Dataset records
____

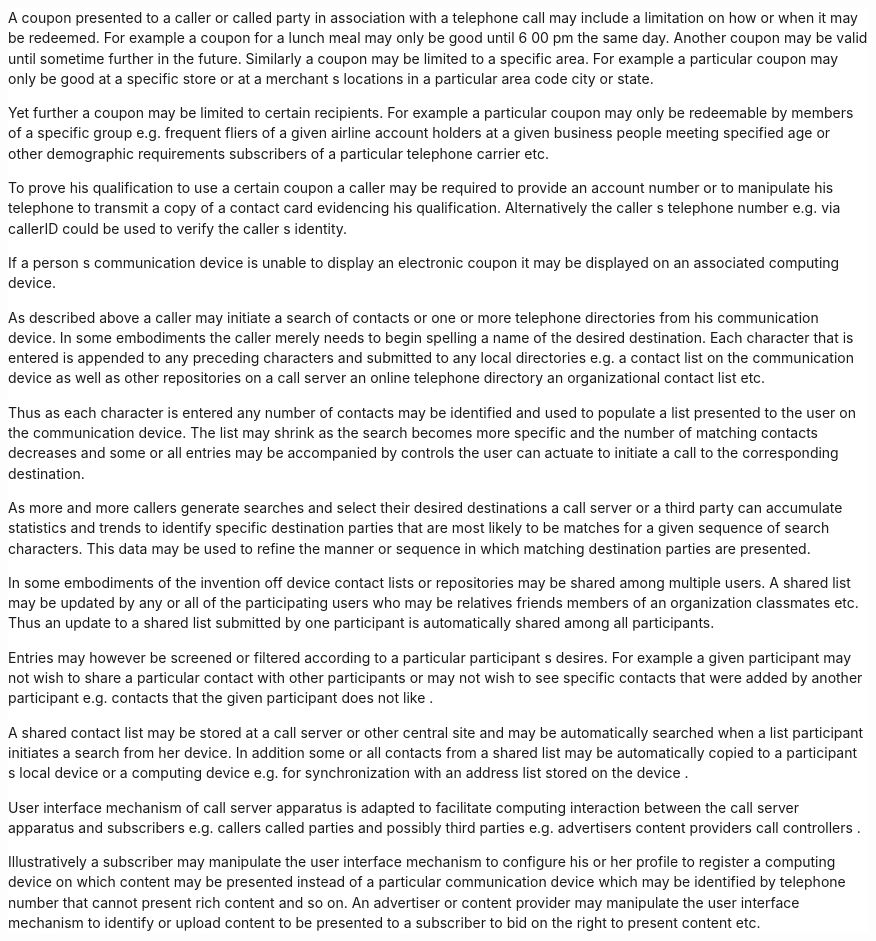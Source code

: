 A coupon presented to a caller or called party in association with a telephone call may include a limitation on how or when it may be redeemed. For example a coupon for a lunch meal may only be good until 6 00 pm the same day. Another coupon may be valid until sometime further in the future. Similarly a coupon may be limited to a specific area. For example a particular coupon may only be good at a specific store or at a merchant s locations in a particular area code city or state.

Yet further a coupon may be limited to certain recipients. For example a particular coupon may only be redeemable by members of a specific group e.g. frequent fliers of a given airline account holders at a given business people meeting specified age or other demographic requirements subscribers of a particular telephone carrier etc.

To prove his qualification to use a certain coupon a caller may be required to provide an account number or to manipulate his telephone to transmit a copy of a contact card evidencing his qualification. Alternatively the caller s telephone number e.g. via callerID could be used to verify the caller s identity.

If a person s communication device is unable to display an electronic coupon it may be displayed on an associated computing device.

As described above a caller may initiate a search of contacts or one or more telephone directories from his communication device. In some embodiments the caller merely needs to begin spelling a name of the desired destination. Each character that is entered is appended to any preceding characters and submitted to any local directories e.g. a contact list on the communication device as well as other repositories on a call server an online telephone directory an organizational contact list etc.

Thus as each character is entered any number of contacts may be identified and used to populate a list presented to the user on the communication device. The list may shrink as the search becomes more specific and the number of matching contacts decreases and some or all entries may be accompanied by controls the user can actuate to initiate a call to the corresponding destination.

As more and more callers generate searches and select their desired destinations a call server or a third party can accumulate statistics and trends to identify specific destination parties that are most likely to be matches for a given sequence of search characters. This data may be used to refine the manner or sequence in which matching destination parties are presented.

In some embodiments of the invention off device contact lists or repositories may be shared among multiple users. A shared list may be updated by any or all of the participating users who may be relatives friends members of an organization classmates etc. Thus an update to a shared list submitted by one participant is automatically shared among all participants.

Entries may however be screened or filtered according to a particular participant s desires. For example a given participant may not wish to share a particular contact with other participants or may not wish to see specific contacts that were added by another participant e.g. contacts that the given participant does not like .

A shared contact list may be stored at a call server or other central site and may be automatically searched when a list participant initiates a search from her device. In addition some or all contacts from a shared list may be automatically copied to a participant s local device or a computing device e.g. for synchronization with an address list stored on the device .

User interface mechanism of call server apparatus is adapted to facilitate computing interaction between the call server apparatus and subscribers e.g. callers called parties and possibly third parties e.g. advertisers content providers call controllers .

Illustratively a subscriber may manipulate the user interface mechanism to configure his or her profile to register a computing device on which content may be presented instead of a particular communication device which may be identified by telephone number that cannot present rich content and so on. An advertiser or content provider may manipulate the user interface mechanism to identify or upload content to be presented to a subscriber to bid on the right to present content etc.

____

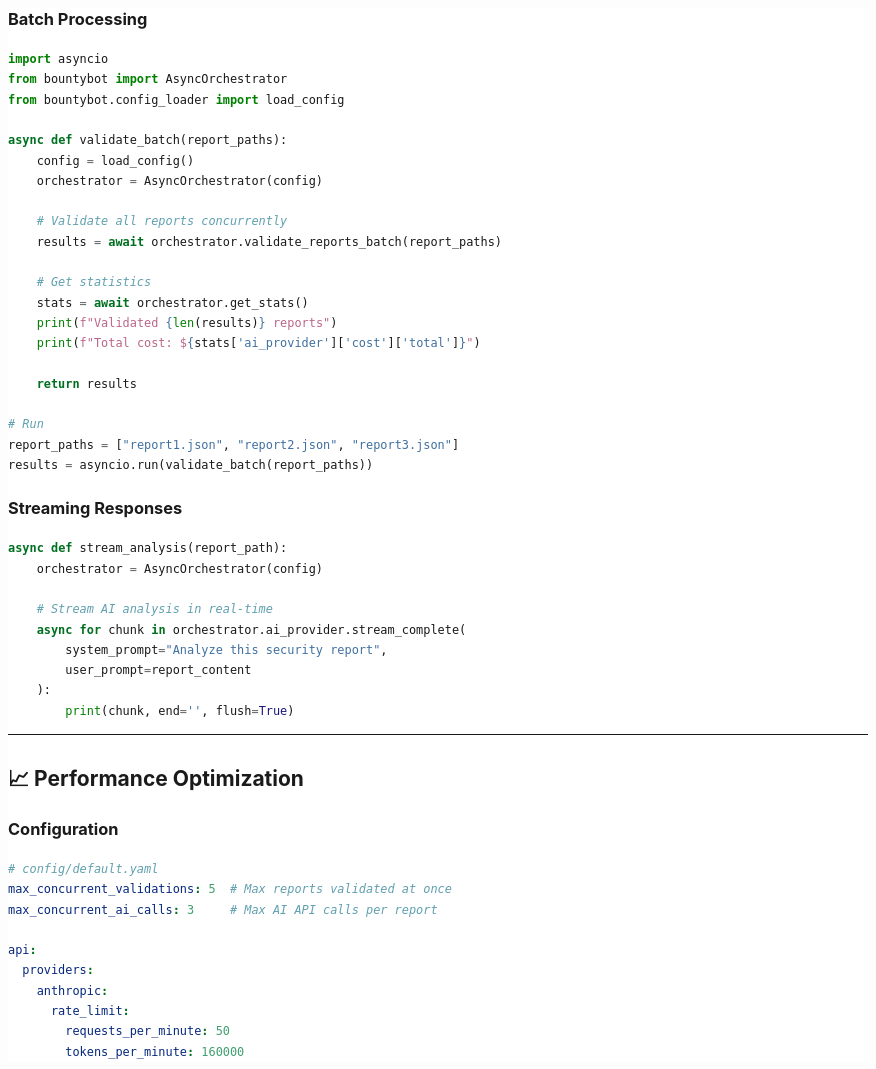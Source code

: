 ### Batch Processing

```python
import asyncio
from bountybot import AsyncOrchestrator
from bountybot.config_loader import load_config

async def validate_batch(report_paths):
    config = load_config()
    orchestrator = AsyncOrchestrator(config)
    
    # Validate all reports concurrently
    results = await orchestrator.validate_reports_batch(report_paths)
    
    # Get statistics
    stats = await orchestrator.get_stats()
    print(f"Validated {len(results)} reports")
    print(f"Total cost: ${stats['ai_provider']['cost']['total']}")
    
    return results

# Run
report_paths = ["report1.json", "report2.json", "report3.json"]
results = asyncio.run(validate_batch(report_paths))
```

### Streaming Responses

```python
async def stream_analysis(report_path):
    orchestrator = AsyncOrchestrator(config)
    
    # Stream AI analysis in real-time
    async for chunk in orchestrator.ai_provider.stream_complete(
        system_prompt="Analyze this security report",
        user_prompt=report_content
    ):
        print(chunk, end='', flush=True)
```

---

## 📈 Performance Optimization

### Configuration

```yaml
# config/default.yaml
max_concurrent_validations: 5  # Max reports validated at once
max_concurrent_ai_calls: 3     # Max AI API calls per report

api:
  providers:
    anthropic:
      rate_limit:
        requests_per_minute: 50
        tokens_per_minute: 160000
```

____

* Requirement *
Going through the entries above, report how many lines contain the word "only", with no other text.

* Solution below *
2